Question

To approach the runway, a pilot of a small plane must begin a 10° 10 ° descent starting from a height of 1983 feet above the ground. To the nearest tenth of a mile, how many miles from the runway is the airplane at the start of this approach?

Answer 1

Answer:

2.2 miles.

Step-by-step explanation:

Please find the attachment.

Let x be the distance between runway and the airplane, where plane start the approach.

We have been given that to approach the runway, a pilot of a small plane must begin a 10° descent starting from a height of 1983 feet above the ground.

We can see from our attachment that angle DAC is equal to angle BCA (by alternate interior angles).

Side length AB is opposite side and x is hypotenuse for our given angle. Since Sine represents the relation between the hypotenuse and opposite of right triangle, so we will use sine to find the length of x.

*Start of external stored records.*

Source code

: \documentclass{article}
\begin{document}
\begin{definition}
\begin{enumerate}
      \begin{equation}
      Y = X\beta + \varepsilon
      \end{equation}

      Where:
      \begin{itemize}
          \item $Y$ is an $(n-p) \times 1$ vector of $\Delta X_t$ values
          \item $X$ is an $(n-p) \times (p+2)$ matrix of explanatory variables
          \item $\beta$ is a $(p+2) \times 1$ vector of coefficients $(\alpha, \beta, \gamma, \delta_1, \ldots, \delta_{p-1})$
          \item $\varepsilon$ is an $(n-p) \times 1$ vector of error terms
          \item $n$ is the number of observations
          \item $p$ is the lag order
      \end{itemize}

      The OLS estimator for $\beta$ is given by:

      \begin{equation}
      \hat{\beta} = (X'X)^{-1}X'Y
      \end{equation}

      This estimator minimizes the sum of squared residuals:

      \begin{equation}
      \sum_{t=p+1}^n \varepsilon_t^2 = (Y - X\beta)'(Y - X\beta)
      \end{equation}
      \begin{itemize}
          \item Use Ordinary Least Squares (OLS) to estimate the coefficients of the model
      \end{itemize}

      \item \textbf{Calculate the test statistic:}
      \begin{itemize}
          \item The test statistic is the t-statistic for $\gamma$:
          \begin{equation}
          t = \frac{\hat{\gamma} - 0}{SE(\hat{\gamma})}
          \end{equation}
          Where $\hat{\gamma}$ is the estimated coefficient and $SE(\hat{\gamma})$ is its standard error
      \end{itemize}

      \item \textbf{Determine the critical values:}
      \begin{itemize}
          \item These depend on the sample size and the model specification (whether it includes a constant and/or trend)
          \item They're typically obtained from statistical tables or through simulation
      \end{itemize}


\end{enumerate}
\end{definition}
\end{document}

$\text{Sin}=\frac{\text{Opposite}}{\text{hypotenuse}}$

$\text{Sin}(10^o)=\frac{1983}{x}$

$x=\frac{1983}{\text{Sin}(10^o)}$

$x=\frac{1983}{0.173648177667}$

$x=11419.6418680692448271$

Since length of x is in feet, let us convert our answer into miles.

1 mile = 5280 feet.

Let us divide length of x by 5280 to get our answer in miles.

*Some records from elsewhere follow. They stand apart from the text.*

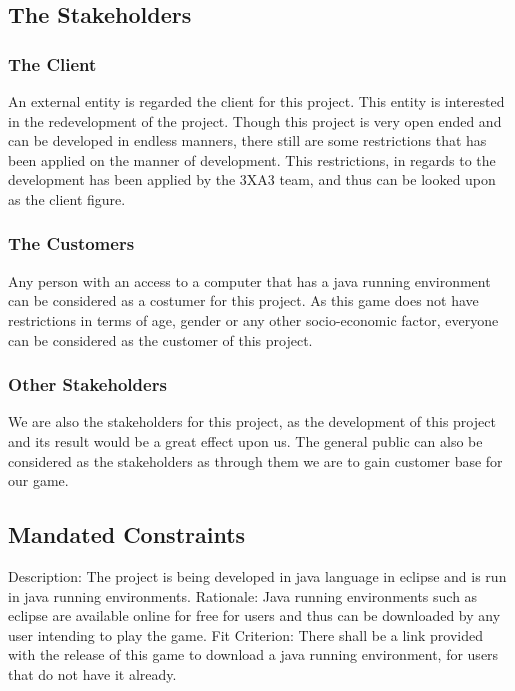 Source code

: \documentclass[12pt,letterpaper]{article}
\begin{document}
	
	\subsection{The Stakeholders}
	\subsubsection{The Client}
	An external entity is regarded the client for this project. This entity is interested in the redevelopment of the project. Though this project is very open ended and can be developed in endless manners, there still are some restrictions that has been applied on the manner of development. This restrictions, in regards to the development has been applied by the 3XA3 team, and thus can be looked upon as the client figure.\\
			
	\subsubsection{The Customers}
	Any person with an access to a computer that has a java running environment can be considered as a costumer for this project. As this game does not have restrictions in terms of age, gender or any other socio-economic factor, everyone can be considered as the customer of this project.\\

	\subsubsection{Other Stakeholders}
	We are also the stakeholders for this project, as the development of this project and its result would be a great effect upon us. The general public can also be considered as the stakeholders as through them we are to gain customer base for our game.
	
	\subsection{Mandated Constraints}
	Description: The project is being developed in java language in eclipse and is run in java running environments.
Rationale: Java running environments such as eclipse are available online for free for users and thus can be downloaded by any user intending to play the game.
Fit Criterion: There shall be a link provided with the release of this game to download a java running environment, for users that do not have it already.\\
\end{document}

$11419.6418680692448271\text{ Feet}=\frac{11419.6418680692448271\text{ feet}}{\frac{5280\text{ feet}}{\text{miles}}}$

$11419.6418680692448271\text{ Feet}=\frac{11419.6418680692448271\text{ feet}}{5280}\times \frac{\text{ miles}}{\text{ feet}}$

$11419.6418680692448271\text{ Feet}=\frac{11419.6418680692448271}{5280}\times \text{ miles}$

$11419.6418680692448271\text{ Feet}=2.162810959\text{ miles}\approx 2.2\text{ miles}$

Therefore, the distance between the runway and the airplane where it start this approach is 2.2 miles.